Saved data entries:
▼▼▼
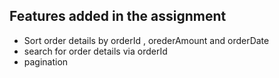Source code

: ## Features added in the assignment 

- Sort order details by orderId , orederAmount and orderDate
- search for order details via orderId
- pagination 
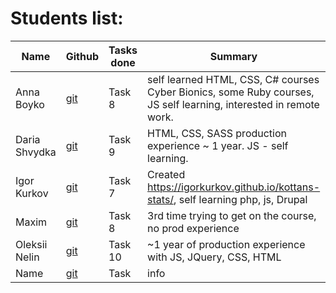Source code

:# Students list:

Name      | Github | Tasks done | Summary
----------|--------|---------|---------
Anna Boyko| [git](https://github.com/Boyko-Anna) | Task 8 | self learned HTML, CSS, C# courses Cyber Bionics, some Ruby courses, JS self learning, interested in remote work.
Daria Shvydka | [git](https://github.com/DariaShvydka) | Task 9  | HTML, CSS, SASS production experience ~ 1 year. JS - self learning.
Igor Kurkov | [git](https://github.com/IgorKurkov) | Task 7 | Created https://igorkurkov.github.io/kottans-stats/, self learning php, js, Drupal
Maxim | [git](https://github.com/cidre) | Task 8 | 3rd time trying to get on the course, no prod experience
Oleksii Nelin | [git](https://github.com/Xsorter) | Task 10  | ~1 year of production experience with JS, JQuery, CSS, HTML
Name | [git]() | Task  | info
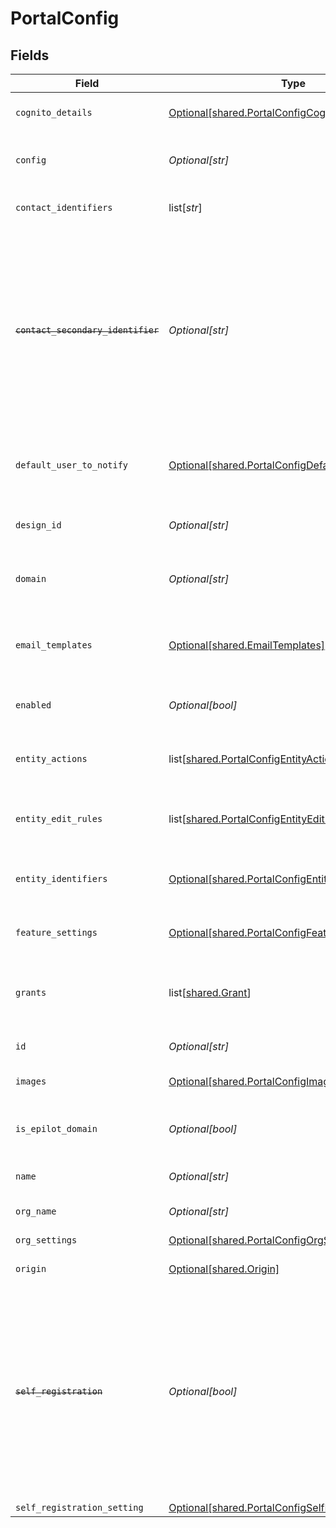 # PortalConfig


## Fields

| Field                                                                                                                                                                                    | Type                                                                                                                                                                                     | Required                                                                                                                                                                                 | Description                                                                                                                                                                              | Example                                                                                                                                                                                  |
| ---------------------------------------------------------------------------------------------------------------------------------------------------------------------------------------- | ---------------------------------------------------------------------------------------------------------------------------------------------------------------------------------------- | ---------------------------------------------------------------------------------------------------------------------------------------------------------------------------------------- | ---------------------------------------------------------------------------------------------------------------------------------------------------------------------------------------- | ---------------------------------------------------------------------------------------------------------------------------------------------------------------------------------------- |
| `cognito_details`                                                                                                                                                                        | [Optional[shared.PortalConfigCognitoDetails]](undefined/models/shared/portalconfigcognitodetails.md)                                                                                     | :heavy_minus_sign:                                                                                                                                                                       | AWS Cognito Pool details for the portal                                                                                                                                                  |                                                                                                                                                                                          |
| `config`                                                                                                                                                                                 | *Optional[str]*                                                                                                                                                                          | :heavy_minus_sign:                                                                                                                                                                       | Stringified object with configuration details                                                                                                                                            |                                                                                                                                                                                          |
| `contact_identifiers`                                                                                                                                                                    | list[*str*]                                                                                                                                                                              | :heavy_minus_sign:                                                                                                                                                                       | Identifiers to identify a contact.                                                                                                                                                       |                                                                                                                                                                                          |
| ~~`contact_secondary_identifier`~~                                                                                                                                                       | *Optional[str]*                                                                                                                                                                          | :heavy_minus_sign:                                                                                                                                                                       | : warning: ** DEPRECATED **: This will be removed in a future release, please migrate away from it as soon as possible.<br/><br/>Secondary identifier to identify a contact other than the email | full_name                                                                                                                                                                                |
| `default_user_to_notify`                                                                                                                                                                 | [Optional[shared.PortalConfigDefaultUserToNotify]](undefined/models/shared/portalconfigdefaultusertonotify.md)                                                                           | :heavy_minus_sign:                                                                                                                                                                       | Default 360 user to notify upon an internal notification                                                                                                                                 |                                                                                                                                                                                          |
| `design_id`                                                                                                                                                                              | *Optional[str]*                                                                                                                                                                          | :heavy_check_mark:                                                                                                                                                                       | ID of the design used to build the portal                                                                                                                                                | 9ba94f20-b872-4217-a259-2a90a8ee1a29                                                                                                                                                     |
| `domain`                                                                                                                                                                                 | *Optional[str]*                                                                                                                                                                          | :heavy_minus_sign:                                                                                                                                                                       | The URL on which the portal is accessible                                                                                                                                                | abc.com                                                                                                                                                                                  |
| `email_templates`                                                                                                                                                                        | [Optional[shared.EmailTemplates]](undefined/models/shared/emailtemplates.md)                                                                                                             | :heavy_minus_sign:                                                                                                                                                                       | Email templates used for authentication and internal processes                                                                                                                           |                                                                                                                                                                                          |
| `enabled`                                                                                                                                                                                | *Optional[bool]*                                                                                                                                                                         | :heavy_minus_sign:                                                                                                                                                                       | Enable/Disable the portal access                                                                                                                                                         |                                                                                                                                                                                          |
| `entity_actions`                                                                                                                                                                         | list[[shared.PortalConfigEntityActions](undefined/models/shared/portalconfigentityactions.md)]                                                                                           | :heavy_minus_sign:                                                                                                                                                                       | Journey actions allowed on an entity by a portal user                                                                                                                                    |                                                                                                                                                                                          |
| `entity_edit_rules`                                                                                                                                                                      | list[[shared.PortalConfigEntityEditRules](undefined/models/shared/portalconfigentityeditrules.md)]                                                                                       | :heavy_minus_sign:                                                                                                                                                                       | Rules for editing an entity by a portal user                                                                                                                                             |                                                                                                                                                                                          |
| `entity_identifiers`                                                                                                                                                                     | [Optional[shared.PortalConfigEntityIdentifiers]](undefined/models/shared/portalconfigentityidentifiers.md)                                                                               | :heavy_minus_sign:                                                                                                                                                                       | Identifiers used to identify an entity by a portal user                                                                                                                                  |                                                                                                                                                                                          |
| `feature_settings`                                                                                                                                                                       | [Optional[shared.PortalConfigFeatureSettings]](undefined/models/shared/portalconfigfeaturesettings.md)                                                                                   | :heavy_minus_sign:                                                                                                                                                                       | Feature settings for the portal                                                                                                                                                          |                                                                                                                                                                                          |
| `grants`                                                                                                                                                                                 | list[[shared.Grant](undefined/models/shared/grant.md)]                                                                                                                                   | :heavy_minus_sign:                                                                                                                                                                       | Permissions granted to a portal user while accessing entities                                                                                                                            |                                                                                                                                                                                          |
| `id`                                                                                                                                                                                     | *Optional[str]*                                                                                                                                                                          | :heavy_minus_sign:                                                                                                                                                                       | ID of the organization                                                                                                                                                                   | 12345                                                                                                                                                                                    |
| `images`                                                                                                                                                                                 | [Optional[shared.PortalConfigImages]](undefined/models/shared/portalconfigimages.md)                                                                                                     | :heavy_minus_sign:                                                                                                                                                                       | Teaser & Banner Image web links                                                                                                                                                          |                                                                                                                                                                                          |
| `is_epilot_domain`                                                                                                                                                                       | *Optional[bool]*                                                                                                                                                                         | :heavy_minus_sign:                                                                                                                                                                       | Mark true if the domain is an Epilot domain                                                                                                                                              |                                                                                                                                                                                          |
| `name`                                                                                                                                                                                   | *Optional[str]*                                                                                                                                                                          | :heavy_minus_sign:                                                                                                                                                                       | A short name to identify your portal                                                                                                                                                     | Installer Portal                                                                                                                                                                         |
| `org_name`                                                                                                                                                                               | *Optional[str]*                                                                                                                                                                          | :heavy_minus_sign:                                                                                                                                                                       | Name of the organization                                                                                                                                                                 | ABC Company                                                                                                                                                                              |
| `org_settings`                                                                                                                                                                           | [Optional[shared.PortalConfigOrgSettings]](undefined/models/shared/portalconfigorgsettings.md)                                                                                           | :heavy_minus_sign:                                                                                                                                                                       | Organization settings                                                                                                                                                                    |                                                                                                                                                                                          |
| `origin`                                                                                                                                                                                 | [Optional[shared.Origin]](undefined/models/shared/origin.md)                                                                                                                             | :heavy_minus_sign:                                                                                                                                                                       | Origin of the portal                                                                                                                                                                     |                                                                                                                                                                                          |
| ~~`self_registration`~~                                                                                                                                                                  | *Optional[bool]*                                                                                                                                                                         | :heavy_minus_sign:                                                                                                                                                                       | : warning: ** DEPRECATED **: This will be removed in a future release, please migrate away from it as soon as possible.<br/><br/>Allow portal user self-registration without a mapped contact | false                                                                                                                                                                                    |
| `self_registration_setting`                                                                                                                                                              | [Optional[shared.PortalConfigSelfRegistrationSetting]](undefined/models/shared/portalconfigselfregistrationsetting.md)                                                                   | :heavy_minus_sign:                                                                                                                                                                       | N/A                                                                                                                                                                                      |                                                                                                                                                                                          |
▲▲▲
WHAT THE EXERCISE ASKS: Exact copy, no pictures: please print every record above as written.

TASK ANSWER:
Source code

: ## Features added in the assignment 

- Sort order details by orderId , orederAmount and orderDate
- search for order details via orderId
- pagination 
Source code

:# Students list:

Name      | Github | Tasks done | Summary
----------|--------|---------|---------
Anna Boyko| [git](https://github.com/Boyko-Anna) | Task 8 | self learned HTML, CSS, C# courses Cyber Bionics, some Ruby courses, JS self learning, interested in remote work.
Daria Shvydka | [git](https://github.com/DariaShvydka) | Task 9  | HTML, CSS, SASS production experience ~ 1 year. JS - self learning.
Igor Kurkov | [git](https://github.com/IgorKurkov) | Task 7 | Created https://igorkurkov.github.io/kottans-stats/, self learning php, js, Drupal
Maxim | [git](https://github.com/cidre) | Task 8 | 3rd time trying to get on the course, no prod experience
Oleksii Nelin | [git](https://github.com/Xsorter) | Task 10  | ~1 year of production experience with JS, JQuery, CSS, HTML
Name | [git]() | Task  | info
 # PortalConfig


## Fields

| Field                                                                                                                                                                                    | Type                                                                                                                                                                                     | Required                                                                                                                                                                                 | Description                                                                                                                                                                              | Example                                                                                                                                                                                  |
| ---------------------------------------------------------------------------------------------------------------------------------------------------------------------------------------- | ---------------------------------------------------------------------------------------------------------------------------------------------------------------------------------------- | ---------------------------------------------------------------------------------------------------------------------------------------------------------------------------------------- | ---------------------------------------------------------------------------------------------------------------------------------------------------------------------------------------- | ---------------------------------------------------------------------------------------------------------------------------------------------------------------------------------------- |
| `cognito_details`                                                                                                                                                                        | [Optional[shared.PortalConfigCognitoDetails]](undefined/models/shared/portalconfigcognitodetails.md)                                                                                     | :heavy_minus_sign:                                                                                                                                                                       | AWS Cognito Pool details for the portal                                                                                                                                                  |                                                                                                                                                                                          |
| `config`                                                                                                                                                                                 | *Optional[str]*                                                                                                                                                                          | :heavy_minus_sign:                                                                                                                                                                       | Stringified object with configuration details                                                                                                                                            |                                                                                                                                                                                          |
| `contact_identifiers`                                                                                                                                                                    | list[*str*]                                                                                                                                                                              | :heavy_minus_sign:                                                                                                                                                                       | Identifiers to identify a contact.                                                                                                                                                       |                                                                                                                                                                                          |
| ~~`contact_secondary_identifier`~~                                                                                                                                                       | *Optional[str]*                                                                                                                                                                          | :heavy_minus_sign:                                                                                                                                                                       | : warning: ** DEPRECATED **: This will be removed in a future release, please migrate away from it as soon as possible.<br/><br/>Secondary identifier to identify a contact other than the email | full_name                                                                                                                                                                                |
| `default_user_to_notify`                                                                                                                                                                 | [Optional[shared.PortalConfigDefaultUserToNotify]](undefined/models/shared/portalconfigdefaultusertonotify.md)                                                                           | :heavy_minus_sign:                                                                                                                                                                       | Default 360 user to notify upon an internal notification                                                                                                                                 |                                                                                                                                                                                          |
| `design_id`                                                                                                                                                                              | *Optional[str]*                                                                                                                                                                          | :heavy_check_mark:                                                                                                                                                                       | ID of the design used to build the portal                                                                                                                                                | 9ba94f20-b872-4217-a259-2a90a8ee1a29                                                                                                                                                     |
| `domain`                                                                                                                                                                                 | *Optional[str]*                                                                                                                                                                          | :heavy_minus_sign:                                                                                                                                                                       | The URL on which the portal is accessible                                                                                                                                                | abc.com                                                                                                                                                                                  |
| `email_templates`                                                                                                                                                                        | [Optional[shared.EmailTemplates]](undefined/models/shared/emailtemplates.md)                                                                                                             | :heavy_minus_sign:                                                                                                                                                                       | Email templates used for authentication and internal processes                                                                                                                           |                                                                                                                                                                                          |
| `enabled`                                                                                                                                                                                | *Optional[bool]*                                                                                                                                                                         | :heavy_minus_sign:                                                                                                                                                                       | Enable/Disable the portal access                                                                                                                                                         |                                                                                                                                                                                          |
| `entity_actions`                                                                                                                                                                         | list[[shared.PortalConfigEntityActions](undefined/models/shared/portalconfigentityactions.md)]                                                                                           | :heavy_minus_sign:                                                                                                                                                                       | Journey actions allowed on an entity by a portal user                                                                                                                                    |                                                                                                                                                                                          |
| `entity_edit_rules`                                                                                                                                                                      | list[[shared.PortalConfigEntityEditRules](undefined/models/shared/portalconfigentityeditrules.md)]                                                                                       | :heavy_minus_sign:                                                                                                                                                                       | Rules for editing an entity by a portal user                                                                                                                                             |                                                                                                                                                                                          |
| `entity_identifiers`                                                                                                                                                                     | [Optional[shared.PortalConfigEntityIdentifiers]](undefined/models/shared/portalconfigentityidentifiers.md)                                                                               | :heavy_minus_sign:                                                                                                                                                                       | Identifiers used to identify an entity by a portal user                                                                                                                                  |                                                                                                                                                                                          |
| `feature_settings`                                                                                                                                                                       | [Optional[shared.PortalConfigFeatureSettings]](undefined/models/shared/portalconfigfeaturesettings.md)                                                                                   | :heavy_minus_sign:                                                                                                                                                                       | Feature settings for the portal                                                                                                                                                          |                                                                                                                                                                                          |
| `grants`                                                                                                                                                                                 | list[[shared.Grant](undefined/models/shared/grant.md)]                                                                                                                                   | :heavy_minus_sign:                                                                                                                                                                       | Permissions granted to a portal user while accessing entities                                                                                                                            |                                                                                                                                                                                          |
| `id`                                                                                                                                                                                     | *Optional[str]*                                                                                                                                                                          | :heavy_minus_sign:                                                                                                                                                                       | ID of the organization                                                                                                                                                                   | 12345                                                                                                                                                                                    |
| `images`                                                                                                                                                                                 | [Optional[shared.PortalConfigImages]](undefined/models/shared/portalconfigimages.md)                                                                                                     | :heavy_minus_sign:                                                                                                                                                                       | Teaser & Banner Image web links                                                                                                                                                          |                                                                                                                                                                                          |
| `is_epilot_domain`                                                                                                                                                                       | *Optional[bool]*                                                                                                                                                                         | :heavy_minus_sign:                                                                                                                                                                       | Mark true if the domain is an Epilot domain                                                                                                                                              |                                                                                                                                                                                          |
| `name`                                                                                                                                                                                   | *Optional[str]*                                                                                                                                                                          | :heavy_minus_sign:                                                                                                                                                                       | A short name to identify your portal                                                                                                                                                     | Installer Portal                                                                                                                                                                         |
| `org_name`                                                                                                                                                                               | *Optional[str]*                                                                                                                                                                          | :heavy_minus_sign:                                                                                                                                                                       | Name of the organization                                                                                                                                                                 | ABC Company                                                                                                                                                                              |
| `org_settings`                                                                                                                                                                           | [Optional[shared.PortalConfigOrgSettings]](undefined/models/shared/portalconfigorgsettings.md)                                                                                           | :heavy_minus_sign:                                                                                                                                                                       | Organization settings                                                                                                                                                                    |                                                                                                                                                                                          |
| `origin`                                                                                                                                                                                 | [Optional[shared.Origin]](undefined/models/shared/origin.md)                                                                                                                             | :heavy_minus_sign:                                                                                                                                                                       | Origin of the portal                                                                                                                                                                     |                                                                                                                                                                                          |
| ~~`self_registration`~~                                                                                                                                                                  | *Optional[bool]*                                                                                                                                                                         | :heavy_minus_sign:                                                                                                                                                                       | : warning: ** DEPRECATED **: This will be removed in a future release, please migrate away from it as soon as possible.<br/><br/>Allow portal user self-registration without a mapped contact | false                                                                                                                                                                                    |
| `self_registration_setting`                                                                                                                                                              | [Optional[shared.PortalConfigSelfRegistrationSetting]](undefined/models/shared/portalconfigselfregistrationsetting.md)                                                                   | :heavy_minus_sign:                                                                                                                                                                       | N/A                                                                                                                                                                                      |                                                                                                                                                                                          |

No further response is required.